• What is being asked:
Only the lines from the beginning of the data below through the line containing "4. VMware Cloud on AWS のショートカットをクリックします" belong in the response, each copied exactly.

Extracted data entries:
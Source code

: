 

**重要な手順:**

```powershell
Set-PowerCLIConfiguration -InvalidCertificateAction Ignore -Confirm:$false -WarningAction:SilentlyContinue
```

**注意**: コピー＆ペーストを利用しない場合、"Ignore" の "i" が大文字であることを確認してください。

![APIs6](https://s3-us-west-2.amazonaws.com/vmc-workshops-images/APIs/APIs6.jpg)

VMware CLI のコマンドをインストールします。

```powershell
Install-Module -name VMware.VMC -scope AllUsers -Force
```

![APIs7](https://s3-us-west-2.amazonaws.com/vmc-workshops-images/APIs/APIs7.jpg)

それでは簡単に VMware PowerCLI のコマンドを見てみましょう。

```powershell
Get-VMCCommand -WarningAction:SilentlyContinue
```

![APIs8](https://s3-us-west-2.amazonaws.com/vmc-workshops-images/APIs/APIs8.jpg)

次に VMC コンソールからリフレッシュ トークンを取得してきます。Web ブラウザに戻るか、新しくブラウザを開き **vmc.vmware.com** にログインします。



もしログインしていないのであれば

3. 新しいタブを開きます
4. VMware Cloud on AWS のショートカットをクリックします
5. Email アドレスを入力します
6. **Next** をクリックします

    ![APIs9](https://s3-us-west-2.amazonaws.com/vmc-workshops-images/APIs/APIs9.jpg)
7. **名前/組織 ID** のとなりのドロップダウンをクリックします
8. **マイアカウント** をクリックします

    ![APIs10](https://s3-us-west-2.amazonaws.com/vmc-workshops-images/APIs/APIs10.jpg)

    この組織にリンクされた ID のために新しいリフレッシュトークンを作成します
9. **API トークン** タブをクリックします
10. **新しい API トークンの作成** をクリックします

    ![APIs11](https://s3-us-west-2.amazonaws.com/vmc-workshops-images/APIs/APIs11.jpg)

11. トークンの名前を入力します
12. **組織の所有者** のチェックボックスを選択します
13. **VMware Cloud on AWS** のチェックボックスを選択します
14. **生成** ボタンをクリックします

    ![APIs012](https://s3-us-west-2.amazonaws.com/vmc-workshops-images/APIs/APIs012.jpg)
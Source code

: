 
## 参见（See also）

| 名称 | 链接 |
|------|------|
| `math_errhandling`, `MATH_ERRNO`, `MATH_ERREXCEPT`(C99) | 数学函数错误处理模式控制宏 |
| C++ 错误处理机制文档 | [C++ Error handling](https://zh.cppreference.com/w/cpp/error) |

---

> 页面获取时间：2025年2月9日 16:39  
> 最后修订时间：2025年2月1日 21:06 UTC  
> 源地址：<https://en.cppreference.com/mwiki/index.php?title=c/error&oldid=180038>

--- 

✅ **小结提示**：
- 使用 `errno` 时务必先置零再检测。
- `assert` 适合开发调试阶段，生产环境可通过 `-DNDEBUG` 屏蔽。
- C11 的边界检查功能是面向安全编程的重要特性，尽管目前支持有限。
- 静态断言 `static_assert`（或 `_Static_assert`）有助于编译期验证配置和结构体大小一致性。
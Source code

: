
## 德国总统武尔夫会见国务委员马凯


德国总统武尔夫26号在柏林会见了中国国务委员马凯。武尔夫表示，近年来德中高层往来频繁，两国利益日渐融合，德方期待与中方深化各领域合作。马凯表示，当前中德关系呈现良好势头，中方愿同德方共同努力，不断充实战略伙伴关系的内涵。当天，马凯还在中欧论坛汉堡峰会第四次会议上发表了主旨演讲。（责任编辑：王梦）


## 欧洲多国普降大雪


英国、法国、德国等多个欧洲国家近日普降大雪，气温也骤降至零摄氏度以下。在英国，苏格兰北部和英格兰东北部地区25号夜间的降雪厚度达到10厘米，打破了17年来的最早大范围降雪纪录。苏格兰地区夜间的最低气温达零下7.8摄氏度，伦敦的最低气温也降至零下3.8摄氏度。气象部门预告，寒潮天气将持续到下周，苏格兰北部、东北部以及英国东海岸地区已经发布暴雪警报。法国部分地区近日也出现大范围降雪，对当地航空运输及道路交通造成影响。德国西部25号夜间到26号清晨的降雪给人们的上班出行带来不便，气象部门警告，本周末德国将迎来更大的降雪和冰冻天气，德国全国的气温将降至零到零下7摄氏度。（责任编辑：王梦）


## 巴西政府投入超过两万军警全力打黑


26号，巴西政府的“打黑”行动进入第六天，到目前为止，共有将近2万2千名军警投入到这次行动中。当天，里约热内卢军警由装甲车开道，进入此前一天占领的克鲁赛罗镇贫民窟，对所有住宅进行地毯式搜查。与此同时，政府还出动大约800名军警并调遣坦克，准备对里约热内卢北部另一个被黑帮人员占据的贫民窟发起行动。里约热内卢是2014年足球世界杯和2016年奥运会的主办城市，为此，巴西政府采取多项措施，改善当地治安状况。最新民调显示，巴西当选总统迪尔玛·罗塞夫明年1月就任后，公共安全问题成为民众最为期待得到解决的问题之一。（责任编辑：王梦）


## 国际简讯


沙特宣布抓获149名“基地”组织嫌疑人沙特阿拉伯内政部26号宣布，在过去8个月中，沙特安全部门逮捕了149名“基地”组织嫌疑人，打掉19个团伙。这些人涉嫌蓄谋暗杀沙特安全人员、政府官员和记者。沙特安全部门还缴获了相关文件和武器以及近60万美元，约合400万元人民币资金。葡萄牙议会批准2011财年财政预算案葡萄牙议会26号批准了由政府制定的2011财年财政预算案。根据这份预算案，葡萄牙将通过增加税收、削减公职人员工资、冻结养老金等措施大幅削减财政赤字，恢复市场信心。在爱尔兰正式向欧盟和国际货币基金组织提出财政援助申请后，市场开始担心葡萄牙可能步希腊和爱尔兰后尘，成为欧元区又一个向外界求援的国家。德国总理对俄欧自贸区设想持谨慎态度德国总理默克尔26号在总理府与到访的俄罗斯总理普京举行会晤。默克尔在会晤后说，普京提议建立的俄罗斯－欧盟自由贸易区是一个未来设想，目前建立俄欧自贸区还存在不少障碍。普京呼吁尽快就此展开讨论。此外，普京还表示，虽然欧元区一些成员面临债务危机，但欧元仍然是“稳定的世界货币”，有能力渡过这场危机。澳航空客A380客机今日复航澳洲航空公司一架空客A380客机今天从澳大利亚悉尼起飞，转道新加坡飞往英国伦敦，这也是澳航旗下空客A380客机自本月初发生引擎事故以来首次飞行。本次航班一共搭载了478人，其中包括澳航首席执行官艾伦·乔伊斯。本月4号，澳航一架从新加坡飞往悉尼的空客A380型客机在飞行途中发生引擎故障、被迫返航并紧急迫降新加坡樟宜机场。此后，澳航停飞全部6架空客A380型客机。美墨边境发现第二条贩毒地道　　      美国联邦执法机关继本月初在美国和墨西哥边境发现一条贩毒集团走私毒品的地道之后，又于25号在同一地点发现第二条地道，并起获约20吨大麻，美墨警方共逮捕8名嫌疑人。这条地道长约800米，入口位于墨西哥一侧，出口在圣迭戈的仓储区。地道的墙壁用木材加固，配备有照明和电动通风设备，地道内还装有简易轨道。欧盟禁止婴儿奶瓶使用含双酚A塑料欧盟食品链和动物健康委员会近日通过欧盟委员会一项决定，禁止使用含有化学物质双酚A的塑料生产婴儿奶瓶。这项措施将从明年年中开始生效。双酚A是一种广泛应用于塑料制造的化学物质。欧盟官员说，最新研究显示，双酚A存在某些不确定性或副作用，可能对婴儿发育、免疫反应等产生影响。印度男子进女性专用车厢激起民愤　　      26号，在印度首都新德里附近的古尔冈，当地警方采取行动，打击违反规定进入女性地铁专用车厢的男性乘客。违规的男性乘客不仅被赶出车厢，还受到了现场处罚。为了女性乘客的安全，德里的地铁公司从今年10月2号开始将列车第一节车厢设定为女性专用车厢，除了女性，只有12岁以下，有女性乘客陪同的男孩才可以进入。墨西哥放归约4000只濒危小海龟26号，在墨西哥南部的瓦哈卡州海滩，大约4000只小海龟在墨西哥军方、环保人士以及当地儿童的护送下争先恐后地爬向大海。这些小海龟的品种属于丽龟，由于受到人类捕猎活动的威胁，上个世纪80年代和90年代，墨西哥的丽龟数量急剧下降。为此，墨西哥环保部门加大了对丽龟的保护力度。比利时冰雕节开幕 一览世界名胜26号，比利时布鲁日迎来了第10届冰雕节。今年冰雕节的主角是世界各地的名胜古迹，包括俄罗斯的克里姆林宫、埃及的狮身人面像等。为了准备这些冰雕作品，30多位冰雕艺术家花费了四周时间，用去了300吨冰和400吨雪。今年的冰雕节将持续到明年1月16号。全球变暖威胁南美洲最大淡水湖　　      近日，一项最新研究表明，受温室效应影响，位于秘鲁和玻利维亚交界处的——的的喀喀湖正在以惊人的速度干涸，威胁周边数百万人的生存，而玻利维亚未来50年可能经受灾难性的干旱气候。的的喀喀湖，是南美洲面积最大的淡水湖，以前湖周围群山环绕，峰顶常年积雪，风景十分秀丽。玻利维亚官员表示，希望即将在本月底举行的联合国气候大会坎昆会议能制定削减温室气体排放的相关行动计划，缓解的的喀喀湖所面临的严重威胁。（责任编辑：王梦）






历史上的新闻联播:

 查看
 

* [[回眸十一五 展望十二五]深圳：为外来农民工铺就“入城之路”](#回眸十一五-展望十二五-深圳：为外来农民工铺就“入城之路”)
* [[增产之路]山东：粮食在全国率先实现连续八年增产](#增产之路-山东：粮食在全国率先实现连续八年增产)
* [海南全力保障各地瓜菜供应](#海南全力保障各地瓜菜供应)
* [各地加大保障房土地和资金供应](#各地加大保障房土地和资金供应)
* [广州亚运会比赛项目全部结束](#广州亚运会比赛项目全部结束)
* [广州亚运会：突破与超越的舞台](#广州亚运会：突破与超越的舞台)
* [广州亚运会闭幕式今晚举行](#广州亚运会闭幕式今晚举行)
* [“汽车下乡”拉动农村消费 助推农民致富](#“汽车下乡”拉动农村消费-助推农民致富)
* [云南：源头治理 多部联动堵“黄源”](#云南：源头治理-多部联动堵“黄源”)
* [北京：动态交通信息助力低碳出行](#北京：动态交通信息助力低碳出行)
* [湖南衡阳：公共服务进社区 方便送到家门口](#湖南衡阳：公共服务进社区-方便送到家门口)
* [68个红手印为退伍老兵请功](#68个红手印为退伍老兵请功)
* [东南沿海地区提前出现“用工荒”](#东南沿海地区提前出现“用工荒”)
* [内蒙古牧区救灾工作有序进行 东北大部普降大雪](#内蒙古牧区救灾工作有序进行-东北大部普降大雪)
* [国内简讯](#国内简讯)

• Exercise response:
Source code

: 

**重要な手順:**

```powershell
Set-PowerCLIConfiguration -InvalidCertificateAction Ignore -Confirm:$false -WarningAction:SilentlyContinue
```

**注意**: コピー＆ペーストを利用しない場合、"Ignore" の "i" が大文字であることを確認してください。

![APIs6](https://s3-us-west-2.amazonaws.com/vmc-workshops-images/APIs/APIs6.jpg)

VMware CLI のコマンドをインストールします。

```powershell
Install-Module -name VMware.VMC -scope AllUsers -Force
```

![APIs7](https://s3-us-west-2.amazonaws.com/vmc-workshops-images/APIs/APIs7.jpg)

それでは簡単に VMware PowerCLI のコマンドを見てみましょう。

```powershell
Get-VMCCommand -WarningAction:SilentlyContinue
```

![APIs8](https://s3-us-west-2.amazonaws.com/vmc-workshops-images/APIs/APIs8.jpg)

次に VMC コンソールからリフレッシュ トークンを取得してきます。Web ブラウザに戻るか、新しくブラウザを開き **vmc.vmware.com** にログインします。



もしログインしていないのであれば

3. 新しいタブを開きます
4. VMware Cloud on AWS のショートカットをクリックします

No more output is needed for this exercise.